Water Balance Covers and Conventional Cover Enhancements for Sustainable Hydraulic Isolation of Uranium Mill Tailings.

The U.S. Department of Energy Office of Legacy Management (DOE) is investigating the performance of engineered covers for uranium mill tailings.  At some sites, soil development processes and ecological succession may be effectively converting existing conventional covers, which rely on low-conductivity compacted soil, into water balance covers, that store soil water and release it as evapotranspiration.  DOE is using lysimetry to evaluate the performance of a water balance cover, and methods to accelerate and enhance the natural conversion of conventional covers.  

In 1999, Dr.
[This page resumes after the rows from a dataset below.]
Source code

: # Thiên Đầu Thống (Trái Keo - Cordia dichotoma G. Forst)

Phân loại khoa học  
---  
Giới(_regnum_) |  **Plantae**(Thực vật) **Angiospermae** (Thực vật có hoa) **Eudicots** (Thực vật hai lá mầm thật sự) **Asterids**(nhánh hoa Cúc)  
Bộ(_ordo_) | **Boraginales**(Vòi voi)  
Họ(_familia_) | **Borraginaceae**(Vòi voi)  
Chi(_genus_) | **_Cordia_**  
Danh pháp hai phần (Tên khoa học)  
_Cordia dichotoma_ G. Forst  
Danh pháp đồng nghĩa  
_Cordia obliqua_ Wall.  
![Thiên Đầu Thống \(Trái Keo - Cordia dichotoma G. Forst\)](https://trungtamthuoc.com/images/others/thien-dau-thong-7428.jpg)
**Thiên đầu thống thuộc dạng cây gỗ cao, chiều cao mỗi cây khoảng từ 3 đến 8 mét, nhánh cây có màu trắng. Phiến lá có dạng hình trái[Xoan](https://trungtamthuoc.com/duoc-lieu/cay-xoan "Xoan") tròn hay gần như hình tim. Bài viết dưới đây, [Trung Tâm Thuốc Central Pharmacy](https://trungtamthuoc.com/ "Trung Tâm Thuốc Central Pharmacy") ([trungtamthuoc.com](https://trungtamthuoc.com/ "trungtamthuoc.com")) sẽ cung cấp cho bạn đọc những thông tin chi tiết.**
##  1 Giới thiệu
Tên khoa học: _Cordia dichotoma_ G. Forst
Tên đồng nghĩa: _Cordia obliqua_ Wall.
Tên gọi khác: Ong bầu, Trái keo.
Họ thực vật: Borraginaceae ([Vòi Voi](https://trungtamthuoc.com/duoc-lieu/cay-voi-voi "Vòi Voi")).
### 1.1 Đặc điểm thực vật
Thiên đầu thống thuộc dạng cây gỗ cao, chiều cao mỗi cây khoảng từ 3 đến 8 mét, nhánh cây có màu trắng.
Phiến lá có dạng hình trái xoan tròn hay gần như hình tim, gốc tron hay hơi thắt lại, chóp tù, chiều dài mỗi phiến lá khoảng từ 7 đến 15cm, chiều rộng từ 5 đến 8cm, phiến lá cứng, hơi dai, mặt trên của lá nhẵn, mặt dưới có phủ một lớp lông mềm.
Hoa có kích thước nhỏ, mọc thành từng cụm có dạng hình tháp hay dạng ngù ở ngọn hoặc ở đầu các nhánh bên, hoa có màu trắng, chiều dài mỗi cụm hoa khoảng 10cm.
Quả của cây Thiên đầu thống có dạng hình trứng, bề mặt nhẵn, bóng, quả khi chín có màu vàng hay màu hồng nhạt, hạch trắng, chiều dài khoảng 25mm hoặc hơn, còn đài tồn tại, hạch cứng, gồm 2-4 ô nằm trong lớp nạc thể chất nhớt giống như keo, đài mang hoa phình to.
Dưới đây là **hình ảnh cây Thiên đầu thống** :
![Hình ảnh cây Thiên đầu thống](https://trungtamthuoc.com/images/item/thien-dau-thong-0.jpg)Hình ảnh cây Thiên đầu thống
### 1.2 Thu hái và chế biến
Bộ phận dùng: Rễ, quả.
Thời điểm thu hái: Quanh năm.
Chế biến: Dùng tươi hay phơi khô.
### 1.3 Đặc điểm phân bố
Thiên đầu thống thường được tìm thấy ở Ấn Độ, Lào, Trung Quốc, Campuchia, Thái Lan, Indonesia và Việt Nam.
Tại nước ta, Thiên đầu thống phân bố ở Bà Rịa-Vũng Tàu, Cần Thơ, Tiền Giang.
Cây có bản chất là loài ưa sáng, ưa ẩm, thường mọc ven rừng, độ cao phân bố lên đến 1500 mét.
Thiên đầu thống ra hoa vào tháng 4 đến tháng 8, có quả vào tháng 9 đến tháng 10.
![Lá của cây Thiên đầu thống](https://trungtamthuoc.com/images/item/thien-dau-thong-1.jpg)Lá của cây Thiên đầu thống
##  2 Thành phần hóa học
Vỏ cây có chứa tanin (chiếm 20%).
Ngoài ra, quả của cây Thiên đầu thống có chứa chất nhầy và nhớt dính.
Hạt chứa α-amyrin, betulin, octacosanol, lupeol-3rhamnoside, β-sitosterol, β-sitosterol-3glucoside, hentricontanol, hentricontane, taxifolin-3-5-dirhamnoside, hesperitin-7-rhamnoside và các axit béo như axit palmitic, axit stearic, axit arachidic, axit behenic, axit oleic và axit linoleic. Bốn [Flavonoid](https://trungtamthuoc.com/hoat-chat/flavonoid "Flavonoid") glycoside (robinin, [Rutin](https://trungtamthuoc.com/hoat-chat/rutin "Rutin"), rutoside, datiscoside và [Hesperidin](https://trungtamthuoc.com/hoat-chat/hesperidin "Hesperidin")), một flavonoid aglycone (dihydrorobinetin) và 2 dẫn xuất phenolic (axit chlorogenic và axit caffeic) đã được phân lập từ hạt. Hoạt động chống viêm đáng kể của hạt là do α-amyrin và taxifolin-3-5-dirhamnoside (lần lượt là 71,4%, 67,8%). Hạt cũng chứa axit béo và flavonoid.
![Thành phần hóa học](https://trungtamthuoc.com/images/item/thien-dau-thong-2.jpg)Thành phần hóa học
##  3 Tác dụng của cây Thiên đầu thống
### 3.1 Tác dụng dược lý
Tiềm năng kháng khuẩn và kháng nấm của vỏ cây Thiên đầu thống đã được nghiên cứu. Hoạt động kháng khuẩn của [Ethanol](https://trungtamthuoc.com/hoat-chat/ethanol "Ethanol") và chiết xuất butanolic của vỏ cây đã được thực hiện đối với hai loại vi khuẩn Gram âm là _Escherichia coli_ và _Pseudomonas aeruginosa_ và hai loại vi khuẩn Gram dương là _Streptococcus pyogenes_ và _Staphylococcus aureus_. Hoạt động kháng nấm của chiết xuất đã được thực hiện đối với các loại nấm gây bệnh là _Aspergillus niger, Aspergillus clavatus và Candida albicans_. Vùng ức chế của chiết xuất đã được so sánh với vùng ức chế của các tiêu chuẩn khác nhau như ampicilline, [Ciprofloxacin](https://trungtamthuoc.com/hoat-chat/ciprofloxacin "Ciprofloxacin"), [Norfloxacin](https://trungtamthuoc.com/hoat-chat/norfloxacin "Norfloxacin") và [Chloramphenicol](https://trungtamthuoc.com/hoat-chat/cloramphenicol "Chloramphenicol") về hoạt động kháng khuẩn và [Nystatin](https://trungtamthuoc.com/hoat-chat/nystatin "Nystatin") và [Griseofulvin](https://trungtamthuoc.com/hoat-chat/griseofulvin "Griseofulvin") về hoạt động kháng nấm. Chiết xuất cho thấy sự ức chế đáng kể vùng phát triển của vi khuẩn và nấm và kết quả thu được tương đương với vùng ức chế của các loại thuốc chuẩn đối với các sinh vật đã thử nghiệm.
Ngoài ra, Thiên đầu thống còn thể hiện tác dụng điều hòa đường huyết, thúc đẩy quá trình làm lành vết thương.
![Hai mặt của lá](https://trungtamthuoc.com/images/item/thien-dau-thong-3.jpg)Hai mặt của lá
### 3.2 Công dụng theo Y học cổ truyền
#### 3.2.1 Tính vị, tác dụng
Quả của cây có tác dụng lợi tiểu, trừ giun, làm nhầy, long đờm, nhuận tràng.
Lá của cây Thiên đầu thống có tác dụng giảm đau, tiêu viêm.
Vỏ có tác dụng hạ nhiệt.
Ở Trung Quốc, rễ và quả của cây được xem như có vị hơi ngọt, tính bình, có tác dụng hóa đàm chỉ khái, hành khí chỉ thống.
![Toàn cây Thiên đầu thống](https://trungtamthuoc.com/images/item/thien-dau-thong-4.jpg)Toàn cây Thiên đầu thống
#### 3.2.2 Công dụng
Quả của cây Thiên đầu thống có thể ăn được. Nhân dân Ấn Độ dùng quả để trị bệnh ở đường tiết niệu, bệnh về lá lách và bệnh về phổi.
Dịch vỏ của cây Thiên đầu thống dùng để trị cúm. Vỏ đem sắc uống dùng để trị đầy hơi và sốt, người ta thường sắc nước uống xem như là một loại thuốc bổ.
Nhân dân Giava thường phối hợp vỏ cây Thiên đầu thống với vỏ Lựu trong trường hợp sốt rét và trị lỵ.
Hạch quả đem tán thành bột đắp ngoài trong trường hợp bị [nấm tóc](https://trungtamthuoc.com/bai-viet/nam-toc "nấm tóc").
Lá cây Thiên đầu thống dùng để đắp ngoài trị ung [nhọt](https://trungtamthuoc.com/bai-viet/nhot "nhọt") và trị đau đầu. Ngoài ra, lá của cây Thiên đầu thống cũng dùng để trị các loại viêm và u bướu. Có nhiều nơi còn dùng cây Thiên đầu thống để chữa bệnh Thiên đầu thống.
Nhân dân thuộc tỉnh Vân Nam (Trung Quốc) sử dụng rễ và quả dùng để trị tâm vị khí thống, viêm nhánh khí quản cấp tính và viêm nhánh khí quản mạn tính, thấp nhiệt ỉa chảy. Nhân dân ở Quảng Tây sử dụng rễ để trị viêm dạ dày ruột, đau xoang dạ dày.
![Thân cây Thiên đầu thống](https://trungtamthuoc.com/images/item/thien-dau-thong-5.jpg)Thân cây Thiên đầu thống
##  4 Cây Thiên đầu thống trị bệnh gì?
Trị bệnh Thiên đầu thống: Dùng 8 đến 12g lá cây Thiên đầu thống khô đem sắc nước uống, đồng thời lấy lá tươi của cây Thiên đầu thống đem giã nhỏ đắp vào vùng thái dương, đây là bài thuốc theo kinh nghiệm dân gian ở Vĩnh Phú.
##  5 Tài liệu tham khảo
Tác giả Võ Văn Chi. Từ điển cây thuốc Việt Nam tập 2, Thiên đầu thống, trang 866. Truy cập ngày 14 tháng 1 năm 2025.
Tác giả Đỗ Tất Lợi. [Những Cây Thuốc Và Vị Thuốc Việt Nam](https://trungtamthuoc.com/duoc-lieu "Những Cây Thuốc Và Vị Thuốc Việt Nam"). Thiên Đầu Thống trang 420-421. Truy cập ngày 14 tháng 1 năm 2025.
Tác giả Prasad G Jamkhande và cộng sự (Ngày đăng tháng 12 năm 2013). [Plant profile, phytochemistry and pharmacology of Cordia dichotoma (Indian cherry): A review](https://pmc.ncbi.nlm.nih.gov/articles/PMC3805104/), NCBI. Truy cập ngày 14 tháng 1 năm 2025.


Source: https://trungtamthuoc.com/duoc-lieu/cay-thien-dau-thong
Glendon Gee organized and then guided the design and construction of a 3-hectare drainage lysimeter embedded within the final cover at the Monticello, Utah uranium mill tailings disposal site.  The Monticello cover relies on a 160-cm layer of sandy clay loam soil overlying a 40-cm sand capillary barrier for water storage, and a planting of native sagebrush steppe vegetation to seasonally release soil water through evapotranspiration.  Water balance monitoring within the lysimeter provided convincing evidence that the cover has performed well over a 10-year period.  The average percolation flux, approximately 0.6 mm yr^-1, satisfied a regulatory goal of <3.0 mm yr^-1.  Most percolation can be attributed to the very wet winter and spring of 2004–2005, when soil water content slightly exceeded the storage capacity.  Diversity, percent cover, and leaf area of vegetation increased over the monitoring period.

With favorable results at Monticello, DOE installed a test facility near Grand Junction, Colorado in 2008 to evaluate sustainable enhancements of conventional covers.  Identical low-conductivity covers were constructed in two large drainage lysimeters.  In one, soil will be ripped, blended, and planted in 2011; the other is a control.  Three years of baseline monitoring indicate that percolation has been less than 4% of precipitation, but follows a stair-step pattern which is commonly associated with formation of preferential flow paths.